In Japan and many regions of the world, studies have only focused on the spatiotemporal distribution, trend, forecast, or influencing factors of PM2.5 and NO212,13. However, rarely studies have combined these to generate a more holistic understanding that can help identify health risk areas, influencing factors, pollution trends, and the efficacy (or lack thereof) of policy interventions11. For instance, in Nagasaki Prefecture, most of the studies have only focused on either the health impact caused by air pollutants14,15,16, the long-range transport of air pollutants from the Asian continent17,18,19, or the effects of climatic variables and the spatial and temporal distribution of PM2.520. Although these studies provide essential information, a multi-method approach is necessary to understand better the distribution, factors, and current and future trends of PM2.5 and NO2 pollution in Nagasaki Prefecture.

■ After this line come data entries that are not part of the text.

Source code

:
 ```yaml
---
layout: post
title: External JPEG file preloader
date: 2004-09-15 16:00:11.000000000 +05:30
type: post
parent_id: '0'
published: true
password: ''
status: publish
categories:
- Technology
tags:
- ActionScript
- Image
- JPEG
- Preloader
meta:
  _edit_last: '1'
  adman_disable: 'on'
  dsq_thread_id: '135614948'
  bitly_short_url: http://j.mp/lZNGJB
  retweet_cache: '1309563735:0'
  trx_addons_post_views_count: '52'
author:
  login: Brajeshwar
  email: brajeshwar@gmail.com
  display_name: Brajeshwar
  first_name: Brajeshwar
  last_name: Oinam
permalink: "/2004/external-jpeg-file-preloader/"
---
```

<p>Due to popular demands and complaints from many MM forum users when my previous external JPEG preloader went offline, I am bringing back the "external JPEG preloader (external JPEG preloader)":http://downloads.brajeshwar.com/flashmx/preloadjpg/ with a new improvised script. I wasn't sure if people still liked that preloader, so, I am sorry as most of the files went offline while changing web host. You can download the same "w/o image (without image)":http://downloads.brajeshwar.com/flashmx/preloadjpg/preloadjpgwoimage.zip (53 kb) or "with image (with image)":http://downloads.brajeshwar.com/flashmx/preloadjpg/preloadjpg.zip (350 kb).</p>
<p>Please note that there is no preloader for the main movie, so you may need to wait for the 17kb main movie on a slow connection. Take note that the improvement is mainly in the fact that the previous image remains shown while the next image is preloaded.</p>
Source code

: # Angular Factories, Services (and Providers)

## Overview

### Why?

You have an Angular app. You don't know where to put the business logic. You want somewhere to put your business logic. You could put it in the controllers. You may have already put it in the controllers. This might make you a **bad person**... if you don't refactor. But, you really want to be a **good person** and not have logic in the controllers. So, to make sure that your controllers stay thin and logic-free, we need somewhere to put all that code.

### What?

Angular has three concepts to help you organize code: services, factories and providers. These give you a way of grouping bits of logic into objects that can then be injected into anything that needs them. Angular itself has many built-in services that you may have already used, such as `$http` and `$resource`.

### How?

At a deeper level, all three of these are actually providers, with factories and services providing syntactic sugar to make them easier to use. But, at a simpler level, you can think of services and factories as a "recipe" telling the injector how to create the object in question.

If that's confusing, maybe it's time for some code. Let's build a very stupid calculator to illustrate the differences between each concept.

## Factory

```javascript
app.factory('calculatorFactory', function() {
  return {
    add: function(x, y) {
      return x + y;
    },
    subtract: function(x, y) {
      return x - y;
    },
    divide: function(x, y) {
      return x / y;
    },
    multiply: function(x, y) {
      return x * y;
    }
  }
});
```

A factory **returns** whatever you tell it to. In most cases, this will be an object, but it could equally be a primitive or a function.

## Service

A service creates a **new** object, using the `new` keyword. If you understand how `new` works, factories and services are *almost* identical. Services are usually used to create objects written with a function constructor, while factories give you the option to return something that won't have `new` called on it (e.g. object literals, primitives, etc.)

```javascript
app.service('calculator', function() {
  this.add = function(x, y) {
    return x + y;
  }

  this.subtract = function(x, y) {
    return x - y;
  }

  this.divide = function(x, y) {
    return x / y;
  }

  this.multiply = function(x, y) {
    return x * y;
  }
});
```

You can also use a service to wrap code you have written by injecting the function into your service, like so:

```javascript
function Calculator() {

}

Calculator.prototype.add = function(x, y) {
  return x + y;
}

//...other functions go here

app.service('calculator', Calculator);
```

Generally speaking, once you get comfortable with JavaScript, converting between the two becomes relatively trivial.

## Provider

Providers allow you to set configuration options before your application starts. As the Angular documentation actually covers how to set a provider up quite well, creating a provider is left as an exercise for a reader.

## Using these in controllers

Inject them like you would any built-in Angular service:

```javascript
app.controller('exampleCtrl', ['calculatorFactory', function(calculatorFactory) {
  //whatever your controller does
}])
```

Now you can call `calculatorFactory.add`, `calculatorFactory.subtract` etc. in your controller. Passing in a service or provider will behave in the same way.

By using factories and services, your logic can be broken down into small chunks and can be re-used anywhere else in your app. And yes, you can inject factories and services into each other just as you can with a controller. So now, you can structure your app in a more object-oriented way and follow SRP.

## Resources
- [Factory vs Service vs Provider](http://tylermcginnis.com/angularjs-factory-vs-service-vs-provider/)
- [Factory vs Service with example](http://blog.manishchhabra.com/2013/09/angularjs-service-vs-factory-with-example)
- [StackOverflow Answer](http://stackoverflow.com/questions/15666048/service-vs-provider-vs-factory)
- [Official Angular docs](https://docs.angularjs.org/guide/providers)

This study used a multi-method approach to analyze PM2.5 and NO2 data in Nagasaki Prefecture from 2013 to 2021. This study aims (1) to estimate PM2.5 and NO2 pollution variability in unmeasured areas using ordinary kriging, (2) to identify and analyze the correlation of the major climatic and temporal factors that influence PM2.5 and NO2 pollution in Nagasaki Prefecture via Pearson's correlation and random forest feature selection and (3) to conduct a trend and forecast analysis of PM2.5 and NO2 based on fitting loess, automated auto-regressive integrated moving average (ARIMA) and error trend and seasonal models (ETS). Using a multi-method approach, we provide a broader analysis and understanding of the spatiotemporal distribution, forecast, trend, and influencing factors of pollutants which is crucial for the improvement, development, and assessment of mitigation strategies and for identifying health risk areas. Furthermore, this proposed multi-method approach can be used in other regions where studies have only focused on one of the aspects of air pollution and where a holistic understanding of air pollution is lacking.

Policy background

As a result of the rapid economic development of the Northeast Asian sub-region and the resulting environmental problems, China, Japan and Korea have held a Tripartite Environment Ministers Meeting (TEMM) annually since 199921. This meeting aims to strengthen environmental cooperation among these countries and address environmental problems at the domestic, regional, and global levels. At the 15th Tripartite Environment Ministers Meeting in 2013, the Tripartite Policy Dialogue on Air Pollution (TPDAP) was established and started in 201421. The objective of the establishment of the TPDAP was to coordinate efforts among the three countries to address the air pollution problem by developing cooperation initiatives and sharing information about air pollution policy implementation and impacts. The 3rd TPDAP in 2016 established two working groups to share air pollution information (Fig. 1).

Figure 1
figure 1

Tripartite Policy Dialogue on Air Pollution working groups one and two.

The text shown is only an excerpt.